Directions for this task
Go through the entries and copy every line that has the string "subsection" in it.
=== Task input ===
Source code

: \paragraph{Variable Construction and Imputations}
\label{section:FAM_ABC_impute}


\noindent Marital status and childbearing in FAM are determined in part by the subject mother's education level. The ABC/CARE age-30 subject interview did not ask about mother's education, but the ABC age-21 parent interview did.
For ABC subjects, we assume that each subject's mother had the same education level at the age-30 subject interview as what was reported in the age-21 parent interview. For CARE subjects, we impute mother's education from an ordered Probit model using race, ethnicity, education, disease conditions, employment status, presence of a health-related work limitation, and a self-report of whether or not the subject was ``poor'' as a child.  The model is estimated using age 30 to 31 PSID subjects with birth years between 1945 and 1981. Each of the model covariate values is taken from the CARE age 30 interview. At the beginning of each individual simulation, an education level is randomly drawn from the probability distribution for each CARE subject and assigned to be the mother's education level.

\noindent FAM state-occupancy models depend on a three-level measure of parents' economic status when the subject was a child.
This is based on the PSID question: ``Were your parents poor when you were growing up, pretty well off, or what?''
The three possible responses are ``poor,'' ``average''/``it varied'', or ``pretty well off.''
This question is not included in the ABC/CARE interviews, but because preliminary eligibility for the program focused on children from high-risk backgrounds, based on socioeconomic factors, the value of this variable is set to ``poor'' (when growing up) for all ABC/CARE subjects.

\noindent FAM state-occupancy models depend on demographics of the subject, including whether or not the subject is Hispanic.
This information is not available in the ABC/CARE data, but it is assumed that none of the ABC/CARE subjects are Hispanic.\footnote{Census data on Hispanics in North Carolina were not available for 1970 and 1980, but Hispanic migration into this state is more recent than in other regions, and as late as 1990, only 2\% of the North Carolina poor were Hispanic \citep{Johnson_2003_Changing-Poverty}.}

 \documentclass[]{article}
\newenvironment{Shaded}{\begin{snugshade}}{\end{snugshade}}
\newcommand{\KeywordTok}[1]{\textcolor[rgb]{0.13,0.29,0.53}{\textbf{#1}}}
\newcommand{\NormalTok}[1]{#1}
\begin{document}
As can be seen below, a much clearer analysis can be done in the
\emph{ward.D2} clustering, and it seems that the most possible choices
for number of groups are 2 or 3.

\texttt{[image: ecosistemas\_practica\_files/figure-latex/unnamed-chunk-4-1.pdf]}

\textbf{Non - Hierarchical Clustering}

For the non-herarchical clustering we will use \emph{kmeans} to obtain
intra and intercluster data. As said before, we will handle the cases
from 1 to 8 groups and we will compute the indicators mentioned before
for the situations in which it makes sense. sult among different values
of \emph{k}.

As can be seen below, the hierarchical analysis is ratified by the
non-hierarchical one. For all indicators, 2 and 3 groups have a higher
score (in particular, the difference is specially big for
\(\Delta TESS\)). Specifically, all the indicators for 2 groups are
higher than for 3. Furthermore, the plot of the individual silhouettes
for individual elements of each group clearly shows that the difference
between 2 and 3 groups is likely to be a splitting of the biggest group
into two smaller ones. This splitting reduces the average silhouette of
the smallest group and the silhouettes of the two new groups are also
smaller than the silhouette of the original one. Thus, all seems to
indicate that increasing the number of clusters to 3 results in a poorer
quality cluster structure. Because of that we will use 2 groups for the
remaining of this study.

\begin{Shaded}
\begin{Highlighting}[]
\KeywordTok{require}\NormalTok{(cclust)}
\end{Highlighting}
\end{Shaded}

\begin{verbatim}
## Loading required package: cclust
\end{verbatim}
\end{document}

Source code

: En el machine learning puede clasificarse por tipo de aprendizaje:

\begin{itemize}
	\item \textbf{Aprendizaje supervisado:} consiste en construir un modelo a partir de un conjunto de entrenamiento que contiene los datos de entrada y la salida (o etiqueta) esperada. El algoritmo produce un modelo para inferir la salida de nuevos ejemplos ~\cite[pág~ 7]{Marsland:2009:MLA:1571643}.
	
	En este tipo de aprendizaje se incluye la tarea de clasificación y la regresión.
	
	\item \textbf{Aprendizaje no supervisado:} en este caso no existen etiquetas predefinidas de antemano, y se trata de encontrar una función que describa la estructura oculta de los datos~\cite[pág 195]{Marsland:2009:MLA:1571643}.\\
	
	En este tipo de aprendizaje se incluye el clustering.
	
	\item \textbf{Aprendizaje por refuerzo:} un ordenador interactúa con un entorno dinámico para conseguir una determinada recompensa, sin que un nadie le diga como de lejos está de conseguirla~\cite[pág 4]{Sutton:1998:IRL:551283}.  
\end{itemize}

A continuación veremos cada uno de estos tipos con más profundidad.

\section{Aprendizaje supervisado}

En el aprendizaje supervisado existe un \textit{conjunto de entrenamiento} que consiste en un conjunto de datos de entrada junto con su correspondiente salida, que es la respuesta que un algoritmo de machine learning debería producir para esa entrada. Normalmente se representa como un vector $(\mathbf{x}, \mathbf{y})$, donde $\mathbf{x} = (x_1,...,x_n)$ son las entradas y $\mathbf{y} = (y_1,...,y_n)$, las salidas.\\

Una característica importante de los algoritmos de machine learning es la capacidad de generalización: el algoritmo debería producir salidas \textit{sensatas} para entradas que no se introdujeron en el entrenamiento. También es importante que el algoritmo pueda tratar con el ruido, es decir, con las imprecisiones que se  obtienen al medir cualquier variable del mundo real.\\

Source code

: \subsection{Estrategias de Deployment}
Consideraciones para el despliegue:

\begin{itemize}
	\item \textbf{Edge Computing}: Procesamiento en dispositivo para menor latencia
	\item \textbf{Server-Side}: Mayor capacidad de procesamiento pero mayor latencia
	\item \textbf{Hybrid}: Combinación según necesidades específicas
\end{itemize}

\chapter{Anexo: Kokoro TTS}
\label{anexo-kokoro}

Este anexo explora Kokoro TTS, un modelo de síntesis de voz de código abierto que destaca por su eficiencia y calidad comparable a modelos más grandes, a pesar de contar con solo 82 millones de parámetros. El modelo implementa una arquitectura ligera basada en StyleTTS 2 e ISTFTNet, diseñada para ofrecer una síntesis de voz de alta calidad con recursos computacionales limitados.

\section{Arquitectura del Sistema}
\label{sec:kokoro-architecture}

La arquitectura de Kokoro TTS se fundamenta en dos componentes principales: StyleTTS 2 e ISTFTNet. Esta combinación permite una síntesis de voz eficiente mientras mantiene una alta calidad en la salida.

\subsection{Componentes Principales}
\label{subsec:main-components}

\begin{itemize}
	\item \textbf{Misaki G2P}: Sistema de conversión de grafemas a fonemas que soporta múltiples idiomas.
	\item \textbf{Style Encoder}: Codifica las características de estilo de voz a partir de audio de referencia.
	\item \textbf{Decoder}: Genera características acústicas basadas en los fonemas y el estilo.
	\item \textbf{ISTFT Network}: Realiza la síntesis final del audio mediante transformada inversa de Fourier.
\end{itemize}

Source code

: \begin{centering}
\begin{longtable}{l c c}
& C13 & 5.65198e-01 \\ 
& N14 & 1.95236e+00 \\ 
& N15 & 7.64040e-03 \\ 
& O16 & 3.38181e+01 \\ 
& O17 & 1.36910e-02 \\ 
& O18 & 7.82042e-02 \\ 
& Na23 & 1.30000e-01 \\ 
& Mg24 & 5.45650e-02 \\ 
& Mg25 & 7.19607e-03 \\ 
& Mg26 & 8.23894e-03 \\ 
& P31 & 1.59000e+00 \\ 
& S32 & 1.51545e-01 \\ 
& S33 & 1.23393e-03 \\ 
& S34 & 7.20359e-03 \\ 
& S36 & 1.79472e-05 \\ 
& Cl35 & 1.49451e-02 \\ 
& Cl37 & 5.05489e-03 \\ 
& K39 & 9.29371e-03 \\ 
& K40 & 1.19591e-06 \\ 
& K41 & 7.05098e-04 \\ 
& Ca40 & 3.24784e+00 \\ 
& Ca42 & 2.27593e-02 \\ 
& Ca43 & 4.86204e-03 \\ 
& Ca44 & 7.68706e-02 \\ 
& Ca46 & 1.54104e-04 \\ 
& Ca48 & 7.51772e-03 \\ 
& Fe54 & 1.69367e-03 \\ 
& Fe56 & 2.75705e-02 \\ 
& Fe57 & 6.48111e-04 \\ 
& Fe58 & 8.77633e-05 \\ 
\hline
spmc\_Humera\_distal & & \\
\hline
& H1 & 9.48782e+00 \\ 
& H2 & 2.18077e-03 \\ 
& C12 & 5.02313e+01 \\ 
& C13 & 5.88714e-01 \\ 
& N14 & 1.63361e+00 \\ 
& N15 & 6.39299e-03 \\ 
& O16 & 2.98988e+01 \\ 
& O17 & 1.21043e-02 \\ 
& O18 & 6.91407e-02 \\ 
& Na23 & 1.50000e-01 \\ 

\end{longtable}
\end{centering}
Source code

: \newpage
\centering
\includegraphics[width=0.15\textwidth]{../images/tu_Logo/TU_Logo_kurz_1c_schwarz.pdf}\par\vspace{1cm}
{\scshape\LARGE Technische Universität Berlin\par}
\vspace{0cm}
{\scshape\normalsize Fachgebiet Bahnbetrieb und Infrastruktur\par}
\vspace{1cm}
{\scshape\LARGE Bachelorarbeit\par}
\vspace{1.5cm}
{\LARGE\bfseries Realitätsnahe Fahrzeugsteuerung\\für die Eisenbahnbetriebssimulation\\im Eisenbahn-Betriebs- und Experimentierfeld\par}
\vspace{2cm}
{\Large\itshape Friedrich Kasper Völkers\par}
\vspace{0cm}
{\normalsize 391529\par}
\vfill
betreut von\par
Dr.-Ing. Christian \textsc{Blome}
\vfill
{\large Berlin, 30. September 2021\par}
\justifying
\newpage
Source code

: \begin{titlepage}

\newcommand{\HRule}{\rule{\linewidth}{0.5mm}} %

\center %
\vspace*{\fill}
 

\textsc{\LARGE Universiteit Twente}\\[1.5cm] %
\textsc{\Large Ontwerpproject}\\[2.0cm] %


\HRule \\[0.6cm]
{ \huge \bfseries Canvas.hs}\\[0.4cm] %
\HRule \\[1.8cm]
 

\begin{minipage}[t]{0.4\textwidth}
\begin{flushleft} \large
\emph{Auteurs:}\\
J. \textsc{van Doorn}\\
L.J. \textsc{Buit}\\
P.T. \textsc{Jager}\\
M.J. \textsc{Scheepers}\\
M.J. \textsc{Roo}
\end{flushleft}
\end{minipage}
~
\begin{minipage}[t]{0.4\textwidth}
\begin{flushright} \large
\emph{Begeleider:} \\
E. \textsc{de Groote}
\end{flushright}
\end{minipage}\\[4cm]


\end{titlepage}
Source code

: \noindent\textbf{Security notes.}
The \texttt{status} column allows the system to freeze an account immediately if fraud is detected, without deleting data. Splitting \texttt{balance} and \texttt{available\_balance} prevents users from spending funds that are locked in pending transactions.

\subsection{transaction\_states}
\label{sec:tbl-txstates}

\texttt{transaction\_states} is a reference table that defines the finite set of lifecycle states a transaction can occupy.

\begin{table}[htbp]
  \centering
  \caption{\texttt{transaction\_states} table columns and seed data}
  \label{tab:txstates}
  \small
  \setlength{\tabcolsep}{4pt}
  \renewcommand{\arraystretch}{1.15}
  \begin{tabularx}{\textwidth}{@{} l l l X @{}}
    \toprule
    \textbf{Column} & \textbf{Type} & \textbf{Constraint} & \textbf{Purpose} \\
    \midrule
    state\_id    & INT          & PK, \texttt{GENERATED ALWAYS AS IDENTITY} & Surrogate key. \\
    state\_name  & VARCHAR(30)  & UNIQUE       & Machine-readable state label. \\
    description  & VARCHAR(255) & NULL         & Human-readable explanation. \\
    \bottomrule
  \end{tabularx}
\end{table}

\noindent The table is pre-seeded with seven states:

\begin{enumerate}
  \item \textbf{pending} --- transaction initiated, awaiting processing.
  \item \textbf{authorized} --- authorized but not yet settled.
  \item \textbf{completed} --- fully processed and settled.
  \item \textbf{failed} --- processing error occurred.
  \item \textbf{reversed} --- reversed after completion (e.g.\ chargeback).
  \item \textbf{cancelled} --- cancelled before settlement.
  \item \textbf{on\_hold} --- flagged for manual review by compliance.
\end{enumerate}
===
Result of the task
: \subsection{Estrategias de Deployment}
\subsection{Componentes Principales}
\subsection{transaction\_states}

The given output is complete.